-------- Material to process

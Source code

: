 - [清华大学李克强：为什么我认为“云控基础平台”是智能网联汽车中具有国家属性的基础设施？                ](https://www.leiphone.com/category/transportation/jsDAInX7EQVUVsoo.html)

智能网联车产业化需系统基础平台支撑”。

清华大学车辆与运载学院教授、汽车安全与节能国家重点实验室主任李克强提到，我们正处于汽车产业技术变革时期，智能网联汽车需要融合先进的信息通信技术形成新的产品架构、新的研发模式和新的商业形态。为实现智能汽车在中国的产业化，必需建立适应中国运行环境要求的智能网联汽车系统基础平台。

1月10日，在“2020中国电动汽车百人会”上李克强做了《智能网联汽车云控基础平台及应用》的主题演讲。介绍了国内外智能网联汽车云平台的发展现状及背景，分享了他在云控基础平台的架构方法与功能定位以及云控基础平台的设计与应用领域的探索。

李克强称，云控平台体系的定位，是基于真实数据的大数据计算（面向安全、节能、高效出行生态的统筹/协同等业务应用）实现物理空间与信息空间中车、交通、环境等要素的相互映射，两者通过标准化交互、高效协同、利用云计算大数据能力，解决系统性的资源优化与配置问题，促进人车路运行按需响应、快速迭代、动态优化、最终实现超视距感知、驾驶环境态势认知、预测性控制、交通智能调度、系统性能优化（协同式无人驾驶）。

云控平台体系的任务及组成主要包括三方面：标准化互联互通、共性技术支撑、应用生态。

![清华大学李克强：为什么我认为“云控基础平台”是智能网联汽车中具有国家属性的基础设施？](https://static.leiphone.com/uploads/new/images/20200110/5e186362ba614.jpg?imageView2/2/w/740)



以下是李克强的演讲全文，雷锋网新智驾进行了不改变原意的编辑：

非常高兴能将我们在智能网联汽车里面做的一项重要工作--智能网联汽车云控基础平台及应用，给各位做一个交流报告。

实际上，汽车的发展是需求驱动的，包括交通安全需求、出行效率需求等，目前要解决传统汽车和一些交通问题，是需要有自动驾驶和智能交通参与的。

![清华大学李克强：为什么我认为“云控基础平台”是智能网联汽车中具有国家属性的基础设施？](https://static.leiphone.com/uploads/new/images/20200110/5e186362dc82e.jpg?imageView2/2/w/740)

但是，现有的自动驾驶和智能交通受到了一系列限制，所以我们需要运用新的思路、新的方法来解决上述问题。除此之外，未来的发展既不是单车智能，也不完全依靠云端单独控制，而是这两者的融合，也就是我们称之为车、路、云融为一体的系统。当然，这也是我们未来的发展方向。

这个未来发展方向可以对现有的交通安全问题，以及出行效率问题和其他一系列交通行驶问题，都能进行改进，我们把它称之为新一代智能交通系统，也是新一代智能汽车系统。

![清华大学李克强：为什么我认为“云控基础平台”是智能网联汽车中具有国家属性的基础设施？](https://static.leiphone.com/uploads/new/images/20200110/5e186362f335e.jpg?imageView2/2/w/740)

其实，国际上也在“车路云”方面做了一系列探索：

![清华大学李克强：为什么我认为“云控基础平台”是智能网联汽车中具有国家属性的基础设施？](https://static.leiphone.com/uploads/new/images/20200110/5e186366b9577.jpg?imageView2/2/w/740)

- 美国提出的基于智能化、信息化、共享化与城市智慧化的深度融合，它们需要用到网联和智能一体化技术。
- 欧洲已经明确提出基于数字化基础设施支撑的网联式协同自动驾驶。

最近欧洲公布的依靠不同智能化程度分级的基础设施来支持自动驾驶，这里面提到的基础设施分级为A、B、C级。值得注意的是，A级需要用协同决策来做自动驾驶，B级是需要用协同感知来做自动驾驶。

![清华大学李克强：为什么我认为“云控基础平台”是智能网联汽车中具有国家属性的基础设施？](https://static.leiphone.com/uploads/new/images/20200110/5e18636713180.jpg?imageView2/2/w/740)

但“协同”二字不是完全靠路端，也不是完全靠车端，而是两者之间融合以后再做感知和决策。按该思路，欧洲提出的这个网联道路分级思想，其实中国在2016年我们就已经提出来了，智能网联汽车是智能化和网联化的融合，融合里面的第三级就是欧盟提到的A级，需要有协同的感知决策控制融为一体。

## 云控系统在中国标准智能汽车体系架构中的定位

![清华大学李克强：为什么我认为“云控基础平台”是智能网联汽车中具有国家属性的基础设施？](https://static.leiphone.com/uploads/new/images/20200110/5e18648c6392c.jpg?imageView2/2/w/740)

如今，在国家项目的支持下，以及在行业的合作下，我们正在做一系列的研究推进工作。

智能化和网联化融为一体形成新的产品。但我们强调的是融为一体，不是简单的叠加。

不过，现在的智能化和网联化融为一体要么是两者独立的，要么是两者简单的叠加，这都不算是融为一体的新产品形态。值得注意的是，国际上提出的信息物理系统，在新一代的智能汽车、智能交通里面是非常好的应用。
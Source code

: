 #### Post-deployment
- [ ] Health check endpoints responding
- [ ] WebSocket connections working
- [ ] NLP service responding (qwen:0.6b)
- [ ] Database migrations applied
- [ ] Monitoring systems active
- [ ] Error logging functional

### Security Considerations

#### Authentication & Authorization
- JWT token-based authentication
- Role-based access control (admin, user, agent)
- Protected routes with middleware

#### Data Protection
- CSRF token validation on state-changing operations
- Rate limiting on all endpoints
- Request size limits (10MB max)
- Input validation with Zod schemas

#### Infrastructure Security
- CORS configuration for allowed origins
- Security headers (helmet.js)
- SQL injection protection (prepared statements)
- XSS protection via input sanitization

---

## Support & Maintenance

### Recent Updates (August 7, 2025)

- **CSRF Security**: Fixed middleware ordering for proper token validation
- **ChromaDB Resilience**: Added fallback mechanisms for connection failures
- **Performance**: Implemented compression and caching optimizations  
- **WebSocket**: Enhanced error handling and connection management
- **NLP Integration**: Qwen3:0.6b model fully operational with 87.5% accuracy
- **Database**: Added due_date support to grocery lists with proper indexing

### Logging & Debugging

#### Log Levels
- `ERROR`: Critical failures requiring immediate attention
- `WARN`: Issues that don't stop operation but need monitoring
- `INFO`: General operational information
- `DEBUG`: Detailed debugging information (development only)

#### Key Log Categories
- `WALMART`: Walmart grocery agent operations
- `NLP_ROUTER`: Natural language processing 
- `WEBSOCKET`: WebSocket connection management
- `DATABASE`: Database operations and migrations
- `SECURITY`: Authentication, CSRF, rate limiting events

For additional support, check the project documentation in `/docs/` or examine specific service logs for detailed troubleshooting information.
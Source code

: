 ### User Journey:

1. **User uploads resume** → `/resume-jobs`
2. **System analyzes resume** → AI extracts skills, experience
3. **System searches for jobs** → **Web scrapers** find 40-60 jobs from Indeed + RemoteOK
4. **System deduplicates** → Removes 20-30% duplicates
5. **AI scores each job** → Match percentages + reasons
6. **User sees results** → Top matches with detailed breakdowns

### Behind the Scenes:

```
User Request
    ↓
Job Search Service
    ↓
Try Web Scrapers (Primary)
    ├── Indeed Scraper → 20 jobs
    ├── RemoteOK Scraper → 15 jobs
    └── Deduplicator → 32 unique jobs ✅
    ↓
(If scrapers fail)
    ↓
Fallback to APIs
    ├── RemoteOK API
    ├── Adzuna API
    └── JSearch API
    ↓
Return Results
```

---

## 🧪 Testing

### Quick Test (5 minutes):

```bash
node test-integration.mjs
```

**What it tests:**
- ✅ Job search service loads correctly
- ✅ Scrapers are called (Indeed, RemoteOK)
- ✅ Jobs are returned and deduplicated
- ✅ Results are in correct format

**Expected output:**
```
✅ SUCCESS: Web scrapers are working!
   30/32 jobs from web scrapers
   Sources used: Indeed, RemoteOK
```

----------------

Check each line of the records for the word "endpoints", and show the lines that contain it.

- [ ] Health check endpoints responding
- Rate limiting on all endpoints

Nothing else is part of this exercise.